Harry Blackmun's papers offer important behind-the-scenes details about how the Supreme Court decided Planned Parenthood of Southeastern Pennsylvania v. Casey in 1992. Casey, as you may remember, was thought to be the case that would have overruled Roe but ended up reaffirming it in a watered-down version. The story has been told before by Edward Lazarus in his book Closed Chambers, and by David Garrow in a New York Times article on Justice Souter in 1994, but Blackmun's papers offer a valuable additional insights. Here is the story of what happened as best I can reconstruct it:
Casey was argued on April 22, 1992. At the conference following the argument, on April 24, 1992, there were five votes to uphold the challenged Pennsylvania statute in its entirety: Rehnquist, White, Scalia, Kennedy, and Thomas. Blackmun's notes state "To uphold we would not OR Akron & Thornburgh;" i.e., that it would not be necessary to overrule these cases from the 1980's in which a liberal majority had struck down similar abortion regulations under a test of strict scrutiny. This statement seems puzzling-- it's hard to see how these cases would be consistent with upholding the Pennsylvania statute. Edward Lazarus' book Closed Chambers suggests that Rehnquist said the opposite of what Blackmun's notes suggest-- the Akron and Thornburgh had to go, but that it might not be necessary to overrule Roe. It's possible that Rehnquist was just playing possum, arguing that the Court did not need to do much new here, so that he could cement a majority that included Sandra Day O'Connor and try to write an opinion that could command a Court.
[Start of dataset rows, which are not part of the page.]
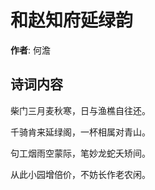 # 和赵知府延绿韵

**作者**: 何澹

## 诗词内容

柴门三月麦秋寒，日与渔樵自往还。

千骑肯来延绿阁，一杯相属对青山。

句工烟雨空蒙际，笔妙龙蛇夭矫间。

从此小园增倍价，不妨长作老农闲。

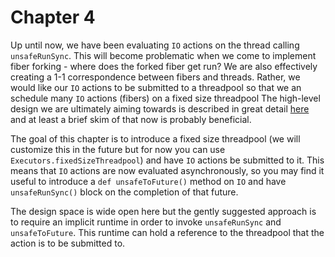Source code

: # Chapter 4

Up until now, we have been evaluating `IO` actions on the thread calling
`unsafeRunSync`. This will become problematic when we come to implement fiber
forking - where does the forked fiber get run? We are also effectively creating
a 1-1 correspondence between fibers and threads. Rather, we would like our `IO`
actions to be submitted to a threadpool so that we an schedule many `IO` actions
(fibers) on a fixed size threadpool The high-level design we are ultimately
aiming towards is described in great detail
[here](https://tokio.rs/blog/2019-10-scheduler) and at least a brief skim of
that now is probably beneficial.

The goal of this chapter is to introduce a fixed size threadpool (we will
customize this in the future but for now you can use
`Executors.fixedSizeThreadpool`) and have `IO` actions be submitted to it. This
means that `IO` actions are now evaluated asynchronously, so you may find it
useful to introduce a `def unsafeToFuture()` method on `IO` and have
`unsafeRunSync()` block on the completion of that future.

The design space is wide open here but the gently suggested approach is to
require an implicit runtime in order to invoke `unsafeRunSync` and
`unsafeToFuture`. This runtime can hold a reference to the threadpool that the
action is to be submitted to.
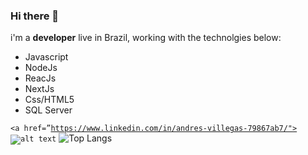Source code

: ### Hi there 👋

i'm a **developer** live in Brazil, working with the technolgies below:

- Javascript
- NodeJs
- ReacJs
- NextJs
- Css/HTML5
- SQL Server

<code><a href=”https://www.linkedin.com/in/andres-villegas-79867ab7/"> ![alt text](https://img.shields.io/badge/-LinkedIn-0e76a8?style=plastic&logo=linkedIn)</a></code>
![Top Langs](https://github-readme-stats.vercel.app/api/top-langs/?username=rafcez&theme=tokyonight)

<!--
**rafcez/rafcez** is a ✨ _special_ ✨ repository because its `README.md` (this file) appears on your GitHub profile.

Here are some ideas to get you started:

- 🔭 I’m currently working on ...
- 🌱 I’m currently learning ...
- 👯 I’m looking to collaborate on ...
- 🤔 I’m looking for help with ...
- 💬 Ask me about ...
- 📫 How to reach me: ...
- 😄 Pronouns: ...
- ⚡ Fun fact: ...
-->
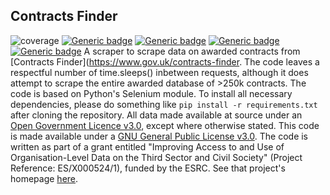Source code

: Contracts Finder
------
![coverage](https://img.shields.io/badge/Purpose-Research-yellow)
[![Generic badge](https://img.shields.io/badge/Python-3.7-red.svg)](https://shields.io/)
[![Generic badge](https://img.shields.io/badge/License-GNU3.0-purple.svg)](https://shields.io/)
[![Generic badge](https://img.shields.io/badge/Maintained-Yes-brightgreen.svg)](https://shields.io/)
[![Generic badge](https://img.shields.io/badge/BuildPassing-Yes-orange.svg)](https://shields.io/)
A scraper to scrape data on awarded contracts from [Contracts Finder](https://www.gov.uk/contracts-finder. The code leaves a respectful number of time.sleeps() inbetween requests, although it does attempt to scrape the entire awarded database of >250k contracts. The code is based on Python's Selenium module. To install all necessary dependencies, please do something like `pip install -r requirements.txt` after cloning the repository. All data made available at source under an [Open Government Licence v3.0](https://www.nationalarchives.gov.uk/doc/open-government-licence/version/3/), except where otherwise stated. This code is made available under a [GNU General Public License v3.0](https://www.gnu.org/licenses/gpl-3.0.en.html). The code is written as part of a grant entitled "Improving Access to and Use of Organisation-Level Data on the Third Sector and Civil Society" (Project Reference: ES/X000524/1), funded by the ESRC. See that project's homepage [here](https://uk-third-sector-database.github.io/).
Scalia agreed with Rehnquist, but he added that in his view abortion regulations need only pass a test of minimum rationality, a position Rehnquist had taken in his Webster opinion. Thomas also wanted to uphold the entire statute. Kennedy agreed with him. Kennedy, and not Rehnquist specifically wanted to overrule the two previous cases, Akron and Thornburgh, which had reaffirmed that abortion was a fundamental right and had subjected abortion regulations to strict scrutiny.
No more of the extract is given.